I am 6-8 weeks away from delivery and I have a 4yo and will be mostly on my own prior to birth unless I am induced. While this is stressful it's not horrid and I do have support from my family and once baby is on way my husband will be on a trip home (he will b 4hrs away) I am more so nervous about other things, like I am nervous my baby may have t21 (lost a baby last year with t21) (was told I either have a <10% possibility of conception of t21 babies/baby with congenital abnormality or that was the lightinging strike of the t21 conception odds [1/800] and I am at a decreased risk since I was that odd-or they give a generic answer if you don't do testing that you may be at a 1% increased risk of having another t21) that's just the things I was told. The <10% chance was redacted based on not sufficient evidence. Our baby had a low NIPT score and accurate amount of sample- gender is correct- and we do have a non t21 older child so this helps my anxiety. Knowing we were having a child with disability was better than worrying about if we were or were not though and I don't feel it right to poke and pester my baby in the womb for more "possible" answers on this, so we are thinking we will have a healthy baby aside from some common health issues.
I struggle through my pregnancies, I should have been ng tubed in my first, I was picc lined and ng tubed in my second and I was ng tubed in this pregnancy. All of my pregnancies I have had to utilize medications and ivs to stabilize my vomiting/dehydration. In my first pregnancy we had not expected this, so I had lost my job and my husband had gotten a few promotions and bc of him being the provider and changing jobs and my poor health, he took off time in the pregnancy to get me to the hospital and could not take any time off after our baby was born. Now my husband has a stable job and has practically unlimited time off once baby is born which is really reassuring but we have two children now and we don't use daycare as our first born is in preschool most of the time.

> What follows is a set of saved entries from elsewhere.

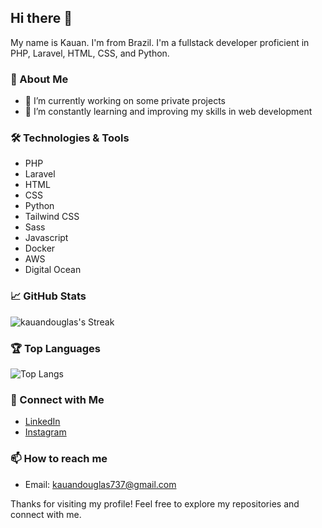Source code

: ## Hi there 👋
My name is Kauan. I'm from Brazil.
I'm a fullstack developer proficient in PHP, Laravel, HTML, CSS, and Python.

### 🚀 About Me
- 🔭 I’m currently working on some private projects
- 🌱 I’m constantly learning and improving my skills in web development

### 🛠️ Technologies & Tools
- PHP
- Laravel
- HTML
- CSS
- Python
- Tailwind CSS
- Sass
- Javascript
- Docker
- AWS
- Digital Ocean

### 📈 GitHub Stats
![kauandouglas's Streak](https://github-readme-streak-stats.herokuapp.com/?user=kauandouglas&theme=dark&hide_border=true)

### 🏆 Top Languages
![Top Langs](https://github-readme-stats.vercel.app/api/top-langs/?username=kauandouglas&layout=compact&theme=dark&hide_border=true)

### 🔗 Connect with Me
- [LinkedIn](https://www.linkedin.com/in/kauan-douglas-40a653157)
- [Instagram](https://www.instagram.com/kauan.douglas_/)

### 📫 How to reach me
- Email: kauandouglas737@gmail.com

Thanks for visiting my profile! Feel free to explore my repositories and connect with me.
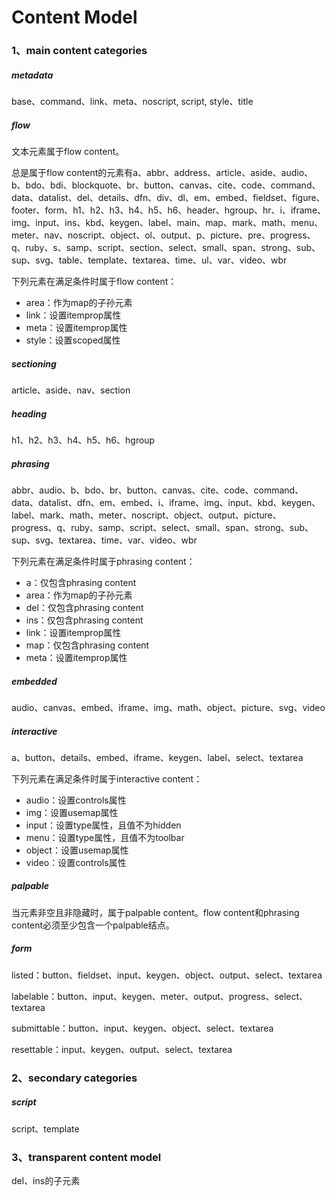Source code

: # Content Model

### 1、main content categories

##### metadata

base、command、link、meta、noscript, script, style、title

##### flow

文本元素属于flow content。

总是属于flow content的元素有a、abbr、address、article、aside、audio、b、bdo、bdi、blockquote、br、button、canvas、cite、code、command、data、datalist、del、details、dfn、div、dl、em、embed、fieldset、figure、footer、form、h1、h2、h3、h4、h5、h6、header、hgroup、hr、i、iframe、img、input、ins、kbd、keygen、label、main、map、mark、math、menu、meter、nav、noscript、object、ol、output、p、picture、pre、progress、q、ruby、s、samp、script、section、select、small、span、strong、sub、sup、svg、table、template、textarea、time、ul、var、video、wbr

下列元素在满足条件时属于flow content：
- area：作为map的子孙元素
- link：设置itemprop属性
- meta：设置itemprop属性
- style：设置scoped属性

##### sectioning

article、aside、nav、section

##### heading

 h1、h2、h3、h4、h5、h6、hgroup

##### phrasing

abbr、audio、b、bdo、br、button、canvas、cite、code、command、data、datalist、dfn、em、embed、i、iframe、img、input、kbd、keygen、label、mark、math、meter、noscript、object、output、picture、progress、q、ruby、samp、script、select、small、span、strong、sub、sup、svg、textarea、time、var、video、wbr 

下列元素在满足条件时属于phrasing content：
- a：仅包含phrasing content
- area：作为map的子孙元素
- del：仅包含phrasing content
- ins：仅包含phrasing content
- link：设置itemprop属性
- map：仅包含phrasing content
- meta：设置itemprop属性

##### embedded

audio、canvas、embed、iframe、img、math、object、picture、svg、video

##### interactive

a、button、details、embed、iframe、keygen、label、select、textarea

下列元素在满足条件时属于interactive content：
- audio：设置controls属性
- img：设置usemap属性
- input：设置type属性，且值不为hidden
- menu：设置type属性，且值不为toolbar
- object：设置usemap属性
- video：设置controls属性

##### palpable

当元素非空且非隐藏时，属于palpable content。flow content和phrasing content必须至少包含一个palpable结点。

##### form

listed：button、fieldset、input、keygen、object、output、select、textarea

labelable：button、input、keygen、meter、output、progress、select、textarea

submittable：button、input、keygen、object、select、textarea

resettable：input、keygen、output、select、textarea

### 2、secondary categories

##### script

script、template

### 3、transparent content model

del、ins的子元素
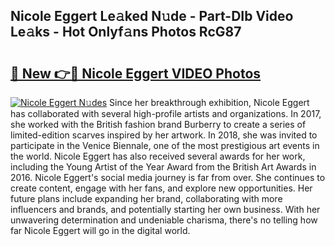 ## Nicole Eggert Le𝚊ked N𝚞de - Part-DIb Video Le𝚊ks - Hot Onlyf𝚊ns Photos RcG87

# <h2><a href="http://ac12635.deff.icu/?id=Nicole+Eggert">🔗 New 👉🔴 Nicole Eggert VIDEO Photos</a></h2>

[![Nicole Eggert N𝚞des](https://i.imgur.com/rIISA9y.gif)](http://ac12635.deff.icu/?id=Nicole+Eggert)
Since her breakthrough exhibition, Nicole Eggert has collaborated with several high-profile artists and organizations. In 2017, she worked with the British fashion brand Burberry to create a series of limited-edition scarves inspired by her artwork. In 2018, she was invited to participate in the Venice Biennale, one of the most prestigious art events in the world. Nicole Eggert has also received several awards for her work, including the Young Artist of the Year Award from the British Art Awards in 2016. Nicole Eggert's social media journey is far from over. She continues to create content, engage with her fans, and explore new opportunities. Her future plans include expanding her brand, collaborating with more influencers and brands, and potentially starting her own business. With her unwavering determination and undeniable charisma, there's no telling how far Nicole Eggert will go in the digital world.
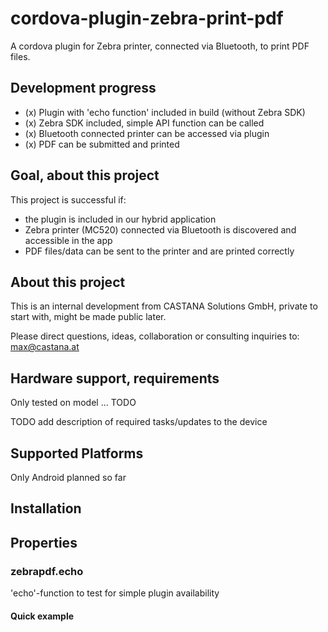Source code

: # cordova-plugin-zebra-print-pdf
A cordova plugin for Zebra printer, connected via Bluetooth, to print PDF files.

## Development progress

  - (x) Plugin with 'echo function' included in build (without Zebra SDK)
  - (x) Zebra SDK included, simple API function can be called
  - (x) Bluetooth connected printer can be accessed via plugin
  - (x) PDF can be submitted and printed

## Goal, about this project
This project is successful if:
  - the plugin is included in our hybrid application
  - Zebra printer (MC520) connected via Bluetooth is discovered and accessible in the app
  - PDF files/data can be sent to the printer and are printed correctly

## About this project
This is an internal development from CASTANA Solutions GmbH, private to start with, might be made public later.

Please direct questions, ideas, collaboration or consulting inquiries to: max@castana.at

## Hardware support, requirements
Only tested on model ... TODO

TODO add description of required tasks/updates to the device

## Supported Platforms
Only Android planned so far

## Installation

## Properties

### zebrapdf.echo
'echo'-function to test for simple plugin availability

#### Quick example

What really bothers me though is I have a ptsd diagnosis that in the first pregnancy was treated with Zoloft. Our daughter was born and she was healthy but she was quiet and that did not bother me too much but she was very difficult to keep awake or get awake to nurse and I was severely worried about that. She also jaundiced a few days after which only got treated by the fact that we had several sunny days and a sun room-the pediatrician she had was very not interested and ready to retire. She was constipated and I had believed it was either bc I took zofran the whole pregnancy around the clock or bc of some allergy issue (which could of been the cause with why I was so sick with her in partial) no one was taking me seriously on this. I was exhausted and they were giving me meds like Benadryl to combat my "anxiety" and this created more anxiety bc I was scared she wasn't eating enough and that I was so tired I was not feeding her enough (which was true) and not receiving any help instead they were making things worse and I just shut up and took it. Years later we have had nieces and nephews born who jaundiced and also who were constipated and their assumption was allergies. Everything I said was going on with my baby was validly said to have happen to her cousins and they got treatment-mine didn't.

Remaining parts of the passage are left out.